▸ **DATA RECORDS**:
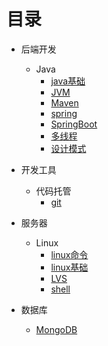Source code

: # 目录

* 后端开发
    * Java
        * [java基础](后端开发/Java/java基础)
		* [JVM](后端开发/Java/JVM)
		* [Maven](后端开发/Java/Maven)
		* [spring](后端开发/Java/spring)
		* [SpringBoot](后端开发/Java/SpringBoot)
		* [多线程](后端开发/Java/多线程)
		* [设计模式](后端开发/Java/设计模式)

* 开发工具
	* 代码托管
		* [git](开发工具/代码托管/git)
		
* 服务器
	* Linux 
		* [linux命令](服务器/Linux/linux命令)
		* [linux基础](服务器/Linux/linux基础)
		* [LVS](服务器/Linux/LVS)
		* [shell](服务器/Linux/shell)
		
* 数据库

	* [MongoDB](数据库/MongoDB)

▸ **TASK OBJECTIVE**: Check every line of the records, and copy the ones that hold the word "Java".

▸ **THE ANSWER**:
    * Java
        * [java基础](后端开发/Java/java基础)
		* [JVM](后端开发/Java/JVM)
		* [Maven](后端开发/Java/Maven)
		* [spring](后端开发/Java/spring)
		* [SpringBoot](后端开发/Java/SpringBoot)
		* [多线程](后端开发/Java/多线程)
		* [设计模式](后端开发/Java/设计模式)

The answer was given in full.